[Document images with source code]
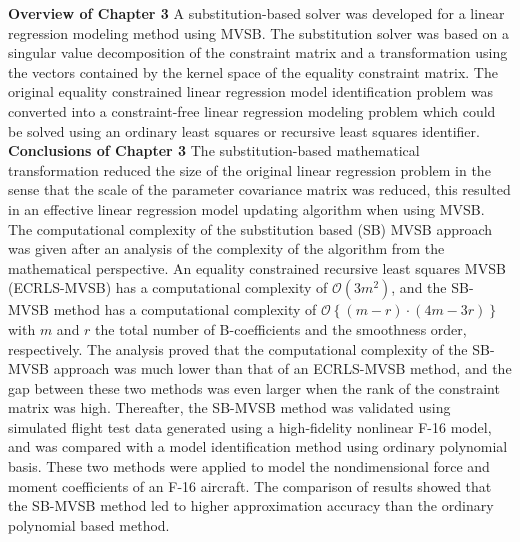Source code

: \noindent \textbf{Overview of Chapter 3}  A substitution-based solver was developed for a linear regression modeling method using \ac{MVSB}. The substitution solver was based on a singular value decomposition of the constraint matrix and a transformation using the vectors contained by the kernel space of the equality constraint matrix. The original equality constrained linear regression model identification problem was converted into a constraint-free linear regression modeling problem which could be solved using an ordinary least squares or recursive least squares identifier.\\

\noindent \textbf{Conclusions of Chapter 3} The substitution-based mathematical transformation reduced the size of the original linear regression problem in the sense that the scale of the parameter covariance matrix was reduced, this resulted in an effective linear regression model updating algorithm when using \ac{MVSB}. The computational complexity of the substitution based (SB) \ac{MVSB} approach was given after an analysis of the complexity of the algorithm from the mathematical perspective. An equality constrained recursive least squares \ac{MVSB} (ECRLS-\ac{MVSB}) has a computational complexity of $\mathcal{O}\left(3m^2\right)$, and the SB-\ac{MVSB} method has a computational complexity of $\mathcal{O}\left\{\left(m-r\right)\cdot\left(4m-3r\right)\right\}$ with $m$ and $r$ the total number of B-coefficients and the smoothness order, respectively. The analysis proved that the computational complexity of the SB-MVSB approach was much lower than that of an ECRLS-\ac{MVSB} method, and the gap between these two methods was even larger when the rank of the constraint matrix was high. Thereafter, the SB-MVSB method was validated using simulated flight test data generated using a high-fidelity nonlinear F-16 model, and was compared with a model identification method using ordinary polynomial basis. These two methods were applied to model the nondimensional force and moment coefficients of an F-16 aircraft. The comparison of results showed that the SB-MVSB method led to higher approximation accuracy than the ordinary polynomial based method.

\vspace{-0.2cm}
\begin{shaded}
\end{shaded}
\vspace{-0.8cm}
\begin{shaded}
\end{shaded}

== Exercise aim ==
Copy all of the data word for word, and keep the pictures out of it.

== Output for this task ==
Source code

: \noindent \textbf{Overview of Chapter 3}  A substitution-based solver was developed for a linear regression modeling method using \ac{MVSB}. The substitution solver was based on a singular value decomposition of the constraint matrix and a transformation using the vectors contained by the kernel space of the equality constraint matrix. The original equality constrained linear regression model identification problem was converted into a constraint-free linear regression modeling problem which could be solved using an ordinary least squares or recursive least squares identifier.\\

\noindent \textbf{Conclusions of Chapter 3} The substitution-based mathematical transformation reduced the size of the original linear regression problem in the sense that the scale of the parameter covariance matrix was reduced, this resulted in an effective linear regression model updating algorithm when using \ac{MVSB}. The computational complexity of the substitution based (SB) \ac{MVSB} approach was given after an analysis of the complexity of the algorithm from the mathematical perspective. An equality constrained recursive least squares \ac{MVSB} (ECRLS-\ac{MVSB}) has a computational complexity of $\mathcal{O}\left(3m^2\right)$, and the SB-\ac{MVSB} method has a computational complexity of $\mathcal{O}\left\{\left(m-r\right)\cdot\left(4m-3r\right)\right\}$ with $m$ and $r$ the total number of B-coefficients and the smoothness order, respectively. The analysis proved that the computational complexity of the SB-MVSB approach was much lower than that of an ECRLS-\ac{MVSB} method, and the gap between these two methods was even larger when the rank of the constraint matrix was high. Thereafter, the SB-MVSB method was validated using simulated flight test data generated using a high-fidelity nonlinear F-16 model, and was compared with a model identification method using ordinary polynomial basis. These two methods were applied to model the nondimensional force and moment coefficients of an F-16 aircraft. The comparison of results showed that the SB-MVSB method led to higher approximation accuracy than the ordinary polynomial based method.

\vspace{-0.2cm}
\begin{shaded}
\end{shaded}
\vspace{-0.8cm}
\begin{shaded}
\end{shaded}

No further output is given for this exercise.